Copy out each line in the listing below where the word "circuits" appears.

── Dataset content ──

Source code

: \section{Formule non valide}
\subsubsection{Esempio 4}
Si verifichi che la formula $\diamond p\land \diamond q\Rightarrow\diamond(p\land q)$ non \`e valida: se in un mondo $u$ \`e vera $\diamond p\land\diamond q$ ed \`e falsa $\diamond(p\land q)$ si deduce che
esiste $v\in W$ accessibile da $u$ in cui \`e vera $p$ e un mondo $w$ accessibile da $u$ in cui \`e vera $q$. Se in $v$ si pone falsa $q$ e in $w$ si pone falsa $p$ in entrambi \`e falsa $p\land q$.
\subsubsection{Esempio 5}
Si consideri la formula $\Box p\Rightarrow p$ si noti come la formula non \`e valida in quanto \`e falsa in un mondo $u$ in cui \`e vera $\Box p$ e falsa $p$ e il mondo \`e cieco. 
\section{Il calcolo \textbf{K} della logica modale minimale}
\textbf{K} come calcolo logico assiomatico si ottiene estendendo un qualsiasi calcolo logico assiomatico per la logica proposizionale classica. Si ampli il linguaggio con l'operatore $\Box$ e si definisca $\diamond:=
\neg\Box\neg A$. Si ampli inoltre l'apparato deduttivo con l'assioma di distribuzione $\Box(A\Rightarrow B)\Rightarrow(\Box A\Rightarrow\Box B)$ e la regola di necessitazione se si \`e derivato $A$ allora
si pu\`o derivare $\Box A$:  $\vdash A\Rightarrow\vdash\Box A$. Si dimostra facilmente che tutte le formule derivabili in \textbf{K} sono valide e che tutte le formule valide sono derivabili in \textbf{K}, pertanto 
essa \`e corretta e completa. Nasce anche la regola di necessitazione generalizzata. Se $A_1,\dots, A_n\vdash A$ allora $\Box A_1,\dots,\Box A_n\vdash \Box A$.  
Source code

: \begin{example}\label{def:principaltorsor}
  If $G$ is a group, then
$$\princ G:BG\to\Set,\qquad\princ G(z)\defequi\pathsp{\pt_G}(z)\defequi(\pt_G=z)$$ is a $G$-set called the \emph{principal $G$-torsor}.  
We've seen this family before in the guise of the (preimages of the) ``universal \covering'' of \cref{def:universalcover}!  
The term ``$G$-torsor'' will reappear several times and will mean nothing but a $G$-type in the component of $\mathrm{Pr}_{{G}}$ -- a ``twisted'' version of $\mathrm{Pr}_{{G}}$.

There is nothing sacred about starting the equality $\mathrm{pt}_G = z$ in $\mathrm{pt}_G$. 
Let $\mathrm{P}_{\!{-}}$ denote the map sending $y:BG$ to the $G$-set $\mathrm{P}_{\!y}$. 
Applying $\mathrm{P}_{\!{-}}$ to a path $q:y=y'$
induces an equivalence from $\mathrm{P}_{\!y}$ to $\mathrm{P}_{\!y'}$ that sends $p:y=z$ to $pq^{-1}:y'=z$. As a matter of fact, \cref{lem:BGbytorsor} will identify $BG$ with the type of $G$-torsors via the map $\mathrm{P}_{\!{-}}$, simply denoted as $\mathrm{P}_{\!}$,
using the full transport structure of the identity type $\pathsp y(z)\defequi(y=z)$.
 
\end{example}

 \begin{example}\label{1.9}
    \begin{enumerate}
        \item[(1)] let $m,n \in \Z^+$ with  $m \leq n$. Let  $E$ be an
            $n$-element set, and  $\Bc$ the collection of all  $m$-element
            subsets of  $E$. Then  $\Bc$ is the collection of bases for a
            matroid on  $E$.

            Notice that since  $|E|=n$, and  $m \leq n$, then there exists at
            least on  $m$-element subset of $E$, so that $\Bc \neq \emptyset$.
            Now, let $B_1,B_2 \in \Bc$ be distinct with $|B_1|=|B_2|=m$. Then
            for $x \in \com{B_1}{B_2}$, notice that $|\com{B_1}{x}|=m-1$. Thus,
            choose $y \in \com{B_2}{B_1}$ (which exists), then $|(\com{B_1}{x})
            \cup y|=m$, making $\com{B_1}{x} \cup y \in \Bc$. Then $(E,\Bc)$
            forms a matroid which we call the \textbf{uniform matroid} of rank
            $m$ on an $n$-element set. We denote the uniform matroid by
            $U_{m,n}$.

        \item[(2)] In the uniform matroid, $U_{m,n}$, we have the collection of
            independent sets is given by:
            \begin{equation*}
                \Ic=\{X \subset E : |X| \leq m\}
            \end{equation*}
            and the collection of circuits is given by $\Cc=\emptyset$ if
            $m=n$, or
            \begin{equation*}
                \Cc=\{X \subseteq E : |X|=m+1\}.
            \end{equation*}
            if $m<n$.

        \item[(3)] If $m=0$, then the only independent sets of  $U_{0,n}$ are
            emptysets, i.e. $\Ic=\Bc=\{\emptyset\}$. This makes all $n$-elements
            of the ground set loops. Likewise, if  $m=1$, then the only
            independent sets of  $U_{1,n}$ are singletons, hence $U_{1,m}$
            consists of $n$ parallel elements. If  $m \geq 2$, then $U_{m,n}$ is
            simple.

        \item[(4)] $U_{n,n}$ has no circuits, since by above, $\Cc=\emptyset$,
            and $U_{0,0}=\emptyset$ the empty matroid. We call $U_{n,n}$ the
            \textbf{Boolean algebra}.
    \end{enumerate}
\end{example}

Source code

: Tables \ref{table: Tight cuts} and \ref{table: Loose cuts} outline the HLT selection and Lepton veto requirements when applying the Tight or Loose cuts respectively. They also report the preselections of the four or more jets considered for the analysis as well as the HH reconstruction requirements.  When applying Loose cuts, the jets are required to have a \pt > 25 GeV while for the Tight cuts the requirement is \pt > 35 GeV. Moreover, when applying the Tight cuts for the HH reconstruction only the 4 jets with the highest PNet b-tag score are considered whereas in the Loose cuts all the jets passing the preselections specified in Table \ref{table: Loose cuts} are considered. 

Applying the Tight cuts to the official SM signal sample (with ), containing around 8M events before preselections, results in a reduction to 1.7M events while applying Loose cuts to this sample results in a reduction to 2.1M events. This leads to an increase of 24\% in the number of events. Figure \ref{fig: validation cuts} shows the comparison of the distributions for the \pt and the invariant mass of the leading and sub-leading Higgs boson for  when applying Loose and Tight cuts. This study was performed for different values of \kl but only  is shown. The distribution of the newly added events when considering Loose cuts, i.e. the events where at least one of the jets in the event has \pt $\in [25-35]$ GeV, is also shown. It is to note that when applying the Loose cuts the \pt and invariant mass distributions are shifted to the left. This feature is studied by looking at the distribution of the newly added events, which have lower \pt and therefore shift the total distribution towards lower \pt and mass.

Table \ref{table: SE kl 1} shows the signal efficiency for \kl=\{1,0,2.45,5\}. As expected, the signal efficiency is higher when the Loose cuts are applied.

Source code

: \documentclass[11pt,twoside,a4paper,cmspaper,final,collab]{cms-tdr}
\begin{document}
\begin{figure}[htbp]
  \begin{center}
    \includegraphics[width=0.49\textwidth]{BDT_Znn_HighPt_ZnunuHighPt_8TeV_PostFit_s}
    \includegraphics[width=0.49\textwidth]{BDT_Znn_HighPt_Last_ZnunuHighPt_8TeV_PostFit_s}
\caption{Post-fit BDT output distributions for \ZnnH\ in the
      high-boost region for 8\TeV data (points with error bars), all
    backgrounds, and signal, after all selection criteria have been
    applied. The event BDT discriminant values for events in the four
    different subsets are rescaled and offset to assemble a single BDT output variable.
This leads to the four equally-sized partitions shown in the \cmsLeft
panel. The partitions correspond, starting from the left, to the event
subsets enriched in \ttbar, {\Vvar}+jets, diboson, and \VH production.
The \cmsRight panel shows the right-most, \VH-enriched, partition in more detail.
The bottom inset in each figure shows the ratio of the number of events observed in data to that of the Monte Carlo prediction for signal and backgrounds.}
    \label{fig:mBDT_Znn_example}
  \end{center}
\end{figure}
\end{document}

───

- [Answer box]:
            and the collection of circuits is given by $\Cc=\emptyset$ if
        \item[(4)] $U_{n,n}$ has no circuits, since by above, $\Cc=\emptyset$,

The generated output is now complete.